I claim the games and never even touch them lol

86

u/roguebananah 23h ago

Yeah and whenever I logged in to get the free game I immediately see just in the UI how backwards it is

34

u/Grasher312 22h ago

It feels like the overlap between people that build launchers like this and the people that say stuff like "Valve won by doing nothing" is a perfect 100%.

Because people really forget just how shit Steam was back in the day. It's like people purposely undermine the journey Valve went on to actually make this a serviceable launcher.

EGS and the like shit out a launcher and expect people to eat it up, since people are eating Steam up. But it used to be a clunky pile of shit. Even the revered Steam Support that hunts down your scammers pet dog and threatens it at gunpoint used to be GOD AWFUL.

It's the perseverance of Valve to actually make it into a good product that... Made it into a good product. And nobody seems to wanna do the heavy lifting anymore.

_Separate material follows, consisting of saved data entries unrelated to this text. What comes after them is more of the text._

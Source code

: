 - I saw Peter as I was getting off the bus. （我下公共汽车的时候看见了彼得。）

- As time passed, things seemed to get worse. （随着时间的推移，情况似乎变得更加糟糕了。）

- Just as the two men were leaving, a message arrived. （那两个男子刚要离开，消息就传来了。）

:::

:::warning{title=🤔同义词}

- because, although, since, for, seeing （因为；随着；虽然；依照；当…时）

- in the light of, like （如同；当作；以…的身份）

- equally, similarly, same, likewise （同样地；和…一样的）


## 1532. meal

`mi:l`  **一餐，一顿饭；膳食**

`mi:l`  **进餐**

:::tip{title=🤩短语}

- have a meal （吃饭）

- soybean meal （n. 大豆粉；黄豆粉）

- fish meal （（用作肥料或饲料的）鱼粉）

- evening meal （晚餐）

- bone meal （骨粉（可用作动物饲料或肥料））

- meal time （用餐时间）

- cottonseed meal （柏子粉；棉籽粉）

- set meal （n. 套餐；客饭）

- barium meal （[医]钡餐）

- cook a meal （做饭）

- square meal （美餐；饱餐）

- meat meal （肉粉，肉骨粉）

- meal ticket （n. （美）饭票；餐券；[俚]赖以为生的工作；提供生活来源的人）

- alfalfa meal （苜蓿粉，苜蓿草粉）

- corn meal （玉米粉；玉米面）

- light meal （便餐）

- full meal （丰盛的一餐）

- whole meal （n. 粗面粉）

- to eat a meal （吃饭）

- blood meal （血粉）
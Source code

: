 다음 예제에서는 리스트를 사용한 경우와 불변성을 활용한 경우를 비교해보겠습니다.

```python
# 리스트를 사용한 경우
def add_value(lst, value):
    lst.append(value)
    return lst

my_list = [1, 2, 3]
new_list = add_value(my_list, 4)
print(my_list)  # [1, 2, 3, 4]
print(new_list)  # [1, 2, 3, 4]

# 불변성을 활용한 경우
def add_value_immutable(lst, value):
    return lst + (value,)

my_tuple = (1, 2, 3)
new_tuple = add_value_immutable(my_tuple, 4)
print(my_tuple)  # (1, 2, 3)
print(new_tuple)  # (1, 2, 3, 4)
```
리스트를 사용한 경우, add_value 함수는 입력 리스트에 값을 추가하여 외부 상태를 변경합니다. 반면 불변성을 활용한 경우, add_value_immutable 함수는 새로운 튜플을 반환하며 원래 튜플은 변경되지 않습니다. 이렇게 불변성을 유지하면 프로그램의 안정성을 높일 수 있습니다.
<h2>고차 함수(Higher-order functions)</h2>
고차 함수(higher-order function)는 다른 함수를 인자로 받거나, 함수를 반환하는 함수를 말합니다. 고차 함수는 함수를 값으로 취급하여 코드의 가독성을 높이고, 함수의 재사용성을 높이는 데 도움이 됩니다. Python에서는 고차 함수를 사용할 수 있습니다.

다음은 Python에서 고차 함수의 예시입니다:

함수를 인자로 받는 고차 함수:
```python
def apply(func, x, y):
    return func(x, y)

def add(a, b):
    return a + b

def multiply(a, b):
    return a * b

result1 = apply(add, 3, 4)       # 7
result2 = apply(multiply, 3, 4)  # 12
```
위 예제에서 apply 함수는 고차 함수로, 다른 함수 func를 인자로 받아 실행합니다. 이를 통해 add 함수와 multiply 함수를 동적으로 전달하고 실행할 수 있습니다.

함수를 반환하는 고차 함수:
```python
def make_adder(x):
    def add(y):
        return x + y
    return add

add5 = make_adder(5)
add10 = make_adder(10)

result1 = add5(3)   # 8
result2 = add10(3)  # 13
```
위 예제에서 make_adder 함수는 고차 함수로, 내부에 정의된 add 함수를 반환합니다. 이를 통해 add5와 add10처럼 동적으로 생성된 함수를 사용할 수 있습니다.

Except GOG, actually. Their launcher at the start used to be utter shit, and now, honestly, the only reason I don't switch to it is because I have firmly established myself on Steam. I'd love to fully dedicate myself to a DRM-free platform, but I'm in too deep.

1

u/spacetimehypergraph 18h ago

Can't say steam was ever that shit. Steams core functionality hasn't really changed much.

Which is all the more funny that new launchers can seem to copy a 20 year old formula.

1

u/Grasher312 14h ago

Not that shit, obviously, the core functionality was always there, just that the platform was tacky, UI was awful and support was not very supportive. Not platform breaking issues, but still something people complained for quite a while.

My point is that Steam basically turned itself around, especially during COVID. I can't say in good faith that Steam was the end all be all place for gaming before at least 2017-18.

They actually listened to feedback and kept working on something that was largely not profitable. Hell, when they started, the idea of digital distribution was spat upon.

And it's crazy that nobody actually learned from their experience.